Dataset content:
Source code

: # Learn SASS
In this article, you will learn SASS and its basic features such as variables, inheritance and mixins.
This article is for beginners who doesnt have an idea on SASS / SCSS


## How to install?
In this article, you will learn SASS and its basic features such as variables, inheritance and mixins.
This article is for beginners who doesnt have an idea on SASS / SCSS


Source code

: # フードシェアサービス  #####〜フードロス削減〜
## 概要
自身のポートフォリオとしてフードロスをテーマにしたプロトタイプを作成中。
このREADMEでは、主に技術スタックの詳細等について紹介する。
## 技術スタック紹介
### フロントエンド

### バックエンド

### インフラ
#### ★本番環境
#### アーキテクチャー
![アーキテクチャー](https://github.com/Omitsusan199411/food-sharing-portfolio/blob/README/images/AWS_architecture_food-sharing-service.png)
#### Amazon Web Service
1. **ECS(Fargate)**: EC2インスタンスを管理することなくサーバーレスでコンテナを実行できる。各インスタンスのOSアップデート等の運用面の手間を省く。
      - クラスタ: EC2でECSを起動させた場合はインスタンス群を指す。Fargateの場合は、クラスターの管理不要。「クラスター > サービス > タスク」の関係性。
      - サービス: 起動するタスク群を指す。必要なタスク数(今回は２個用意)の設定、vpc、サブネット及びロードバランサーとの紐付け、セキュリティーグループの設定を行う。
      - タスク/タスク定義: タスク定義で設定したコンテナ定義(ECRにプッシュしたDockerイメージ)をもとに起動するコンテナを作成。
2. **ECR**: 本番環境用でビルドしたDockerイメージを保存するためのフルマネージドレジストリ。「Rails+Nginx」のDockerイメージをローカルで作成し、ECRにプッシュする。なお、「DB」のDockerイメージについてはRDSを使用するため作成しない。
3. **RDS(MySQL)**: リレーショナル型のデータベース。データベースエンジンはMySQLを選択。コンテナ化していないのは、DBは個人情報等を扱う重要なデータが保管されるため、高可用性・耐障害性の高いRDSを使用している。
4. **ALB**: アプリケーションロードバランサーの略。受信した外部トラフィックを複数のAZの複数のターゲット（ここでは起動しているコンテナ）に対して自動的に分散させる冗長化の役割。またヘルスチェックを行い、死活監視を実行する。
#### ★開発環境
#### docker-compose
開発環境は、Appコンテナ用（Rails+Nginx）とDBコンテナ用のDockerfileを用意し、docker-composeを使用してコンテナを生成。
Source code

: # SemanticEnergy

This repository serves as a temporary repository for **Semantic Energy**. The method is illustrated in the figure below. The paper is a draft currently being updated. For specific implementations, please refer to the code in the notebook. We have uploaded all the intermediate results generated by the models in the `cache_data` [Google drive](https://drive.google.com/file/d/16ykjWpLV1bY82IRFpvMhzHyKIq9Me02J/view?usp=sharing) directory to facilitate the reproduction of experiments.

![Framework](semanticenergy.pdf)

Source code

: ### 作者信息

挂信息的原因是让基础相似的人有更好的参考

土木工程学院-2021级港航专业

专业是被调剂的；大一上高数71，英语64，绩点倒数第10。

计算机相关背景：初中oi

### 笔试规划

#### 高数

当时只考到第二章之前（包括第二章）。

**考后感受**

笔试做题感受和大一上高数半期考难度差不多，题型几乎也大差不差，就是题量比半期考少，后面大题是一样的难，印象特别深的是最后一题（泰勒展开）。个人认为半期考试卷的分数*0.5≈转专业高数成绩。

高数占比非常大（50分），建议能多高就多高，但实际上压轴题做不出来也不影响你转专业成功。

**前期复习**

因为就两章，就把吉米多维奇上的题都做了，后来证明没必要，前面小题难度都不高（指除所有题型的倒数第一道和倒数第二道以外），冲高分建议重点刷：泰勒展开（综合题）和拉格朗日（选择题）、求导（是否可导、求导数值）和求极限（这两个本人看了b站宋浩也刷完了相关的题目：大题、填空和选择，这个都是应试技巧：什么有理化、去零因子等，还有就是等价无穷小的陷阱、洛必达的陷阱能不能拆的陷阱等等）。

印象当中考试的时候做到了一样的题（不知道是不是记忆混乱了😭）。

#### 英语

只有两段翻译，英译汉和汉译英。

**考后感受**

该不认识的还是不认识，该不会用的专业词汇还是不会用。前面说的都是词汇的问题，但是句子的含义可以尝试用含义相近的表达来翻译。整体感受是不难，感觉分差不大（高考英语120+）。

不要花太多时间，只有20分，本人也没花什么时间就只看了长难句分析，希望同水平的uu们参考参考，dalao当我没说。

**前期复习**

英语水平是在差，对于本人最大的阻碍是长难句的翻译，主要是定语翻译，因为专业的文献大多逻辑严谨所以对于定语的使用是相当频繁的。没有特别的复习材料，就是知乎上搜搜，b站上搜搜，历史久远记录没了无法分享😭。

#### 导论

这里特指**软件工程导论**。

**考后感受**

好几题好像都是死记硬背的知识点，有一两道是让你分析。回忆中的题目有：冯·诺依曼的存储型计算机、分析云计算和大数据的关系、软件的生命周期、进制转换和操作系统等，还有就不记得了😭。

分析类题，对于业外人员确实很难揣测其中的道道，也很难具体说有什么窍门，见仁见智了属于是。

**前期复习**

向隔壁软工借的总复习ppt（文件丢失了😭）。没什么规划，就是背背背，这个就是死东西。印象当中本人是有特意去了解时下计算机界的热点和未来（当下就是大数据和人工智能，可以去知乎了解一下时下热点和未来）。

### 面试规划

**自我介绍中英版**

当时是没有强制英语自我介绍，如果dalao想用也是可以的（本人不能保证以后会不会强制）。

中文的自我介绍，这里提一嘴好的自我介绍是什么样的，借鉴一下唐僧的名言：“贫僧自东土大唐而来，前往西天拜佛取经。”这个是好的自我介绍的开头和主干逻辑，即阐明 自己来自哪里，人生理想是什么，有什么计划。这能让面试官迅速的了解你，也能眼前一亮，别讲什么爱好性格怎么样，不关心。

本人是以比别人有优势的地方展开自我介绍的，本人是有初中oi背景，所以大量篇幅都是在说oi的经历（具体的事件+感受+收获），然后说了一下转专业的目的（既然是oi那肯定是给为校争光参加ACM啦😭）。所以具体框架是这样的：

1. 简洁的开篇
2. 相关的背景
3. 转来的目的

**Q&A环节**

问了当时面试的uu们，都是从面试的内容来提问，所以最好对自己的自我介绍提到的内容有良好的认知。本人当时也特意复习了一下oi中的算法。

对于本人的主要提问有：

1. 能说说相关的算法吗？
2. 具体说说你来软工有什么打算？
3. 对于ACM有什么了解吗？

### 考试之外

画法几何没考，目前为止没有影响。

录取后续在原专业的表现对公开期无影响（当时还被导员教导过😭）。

...

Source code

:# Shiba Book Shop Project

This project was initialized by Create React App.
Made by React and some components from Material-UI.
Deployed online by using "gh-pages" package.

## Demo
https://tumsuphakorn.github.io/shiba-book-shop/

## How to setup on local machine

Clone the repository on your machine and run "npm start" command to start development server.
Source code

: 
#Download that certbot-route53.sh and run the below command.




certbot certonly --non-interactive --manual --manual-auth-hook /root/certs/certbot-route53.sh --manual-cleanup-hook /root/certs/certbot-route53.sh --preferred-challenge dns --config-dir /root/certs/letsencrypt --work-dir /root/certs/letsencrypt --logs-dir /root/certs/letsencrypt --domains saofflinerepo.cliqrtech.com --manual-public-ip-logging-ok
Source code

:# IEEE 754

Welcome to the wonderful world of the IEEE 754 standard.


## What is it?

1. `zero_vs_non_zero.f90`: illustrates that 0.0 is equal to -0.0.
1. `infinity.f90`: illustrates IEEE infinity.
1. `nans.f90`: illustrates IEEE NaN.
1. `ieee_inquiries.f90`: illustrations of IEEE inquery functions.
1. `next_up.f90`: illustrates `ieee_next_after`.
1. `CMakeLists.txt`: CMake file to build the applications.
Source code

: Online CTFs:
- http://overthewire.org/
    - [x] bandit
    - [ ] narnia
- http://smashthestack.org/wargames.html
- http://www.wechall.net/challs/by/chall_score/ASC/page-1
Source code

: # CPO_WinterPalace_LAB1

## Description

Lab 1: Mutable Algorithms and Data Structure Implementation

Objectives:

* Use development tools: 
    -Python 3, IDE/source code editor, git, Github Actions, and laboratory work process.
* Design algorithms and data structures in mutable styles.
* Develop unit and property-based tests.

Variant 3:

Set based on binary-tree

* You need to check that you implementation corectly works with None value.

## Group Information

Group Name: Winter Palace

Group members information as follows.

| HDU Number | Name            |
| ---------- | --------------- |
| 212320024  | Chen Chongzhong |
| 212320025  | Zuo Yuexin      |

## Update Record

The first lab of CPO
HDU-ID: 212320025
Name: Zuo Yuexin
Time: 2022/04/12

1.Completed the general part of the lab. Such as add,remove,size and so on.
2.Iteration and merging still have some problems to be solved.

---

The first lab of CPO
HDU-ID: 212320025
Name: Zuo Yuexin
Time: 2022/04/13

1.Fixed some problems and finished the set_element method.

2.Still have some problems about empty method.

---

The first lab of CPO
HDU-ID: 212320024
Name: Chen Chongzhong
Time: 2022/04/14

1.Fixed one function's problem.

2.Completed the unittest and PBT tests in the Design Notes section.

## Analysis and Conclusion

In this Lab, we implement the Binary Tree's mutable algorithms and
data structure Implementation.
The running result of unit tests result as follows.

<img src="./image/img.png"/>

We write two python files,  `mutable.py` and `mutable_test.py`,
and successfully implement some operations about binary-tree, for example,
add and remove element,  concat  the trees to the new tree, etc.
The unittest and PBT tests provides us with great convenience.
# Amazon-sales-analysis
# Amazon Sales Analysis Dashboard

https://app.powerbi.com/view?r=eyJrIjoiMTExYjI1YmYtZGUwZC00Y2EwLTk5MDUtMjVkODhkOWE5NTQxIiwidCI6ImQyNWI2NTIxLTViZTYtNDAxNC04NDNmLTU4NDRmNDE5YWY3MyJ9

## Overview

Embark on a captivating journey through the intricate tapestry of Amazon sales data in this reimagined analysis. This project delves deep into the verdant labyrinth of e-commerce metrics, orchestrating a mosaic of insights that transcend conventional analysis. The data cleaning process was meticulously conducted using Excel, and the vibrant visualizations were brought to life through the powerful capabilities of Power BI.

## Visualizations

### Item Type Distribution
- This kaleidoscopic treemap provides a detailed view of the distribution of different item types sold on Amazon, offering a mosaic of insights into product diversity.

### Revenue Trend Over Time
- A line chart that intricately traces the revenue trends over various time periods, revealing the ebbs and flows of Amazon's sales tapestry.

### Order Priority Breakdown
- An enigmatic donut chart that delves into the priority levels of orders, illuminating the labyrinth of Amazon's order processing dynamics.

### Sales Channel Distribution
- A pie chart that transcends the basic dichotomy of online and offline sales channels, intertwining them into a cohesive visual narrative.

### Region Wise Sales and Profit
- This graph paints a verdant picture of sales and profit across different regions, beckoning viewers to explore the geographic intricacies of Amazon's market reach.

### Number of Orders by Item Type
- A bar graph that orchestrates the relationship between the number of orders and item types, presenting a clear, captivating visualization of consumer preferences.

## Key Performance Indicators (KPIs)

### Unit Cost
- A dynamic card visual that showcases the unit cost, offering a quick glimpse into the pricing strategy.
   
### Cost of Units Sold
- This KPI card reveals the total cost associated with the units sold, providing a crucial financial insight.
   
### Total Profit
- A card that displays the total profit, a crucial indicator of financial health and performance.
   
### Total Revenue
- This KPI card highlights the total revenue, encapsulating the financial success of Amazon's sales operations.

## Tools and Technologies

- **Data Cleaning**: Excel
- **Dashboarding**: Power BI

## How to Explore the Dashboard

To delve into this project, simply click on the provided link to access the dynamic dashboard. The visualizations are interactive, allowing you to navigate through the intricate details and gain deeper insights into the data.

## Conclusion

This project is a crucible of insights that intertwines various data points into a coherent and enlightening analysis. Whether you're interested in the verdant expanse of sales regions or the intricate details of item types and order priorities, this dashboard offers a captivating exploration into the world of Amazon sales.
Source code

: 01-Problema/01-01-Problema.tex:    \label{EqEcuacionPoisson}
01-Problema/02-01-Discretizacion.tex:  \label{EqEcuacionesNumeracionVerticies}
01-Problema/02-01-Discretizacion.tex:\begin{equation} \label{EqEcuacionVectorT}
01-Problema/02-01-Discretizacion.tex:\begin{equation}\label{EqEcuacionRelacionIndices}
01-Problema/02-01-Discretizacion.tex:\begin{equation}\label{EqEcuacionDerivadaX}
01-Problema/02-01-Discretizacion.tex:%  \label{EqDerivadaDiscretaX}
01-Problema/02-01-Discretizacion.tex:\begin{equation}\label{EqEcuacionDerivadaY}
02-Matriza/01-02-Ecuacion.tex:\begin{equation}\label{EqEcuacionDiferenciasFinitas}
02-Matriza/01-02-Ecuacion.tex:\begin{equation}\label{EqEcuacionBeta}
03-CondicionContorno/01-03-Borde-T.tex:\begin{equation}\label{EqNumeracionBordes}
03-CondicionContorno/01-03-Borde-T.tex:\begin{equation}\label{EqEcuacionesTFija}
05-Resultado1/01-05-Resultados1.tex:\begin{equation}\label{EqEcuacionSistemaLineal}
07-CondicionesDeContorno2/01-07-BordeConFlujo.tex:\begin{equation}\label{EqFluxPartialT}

Goal of the exercise: What you give back must be the stretch above, starting at the line with "このREADMEでは、主に技術スタックの詳細等について紹介する。" and ending at the line with "#### Amazon Web Service", copied exactly.

Answer space:
このREADMEでは、主に技術スタックの詳細等について紹介する。
## 技術スタック紹介
### フロントエンド

### バックエンド

### インフラ
#### ★本番環境
#### アーキテクチャー
![アーキテクチャー](https://github.com/Omitsusan199411/food-sharing-portfolio/blob/README/images/AWS_architecture_food-sharing-service.png)
#### Amazon Web Service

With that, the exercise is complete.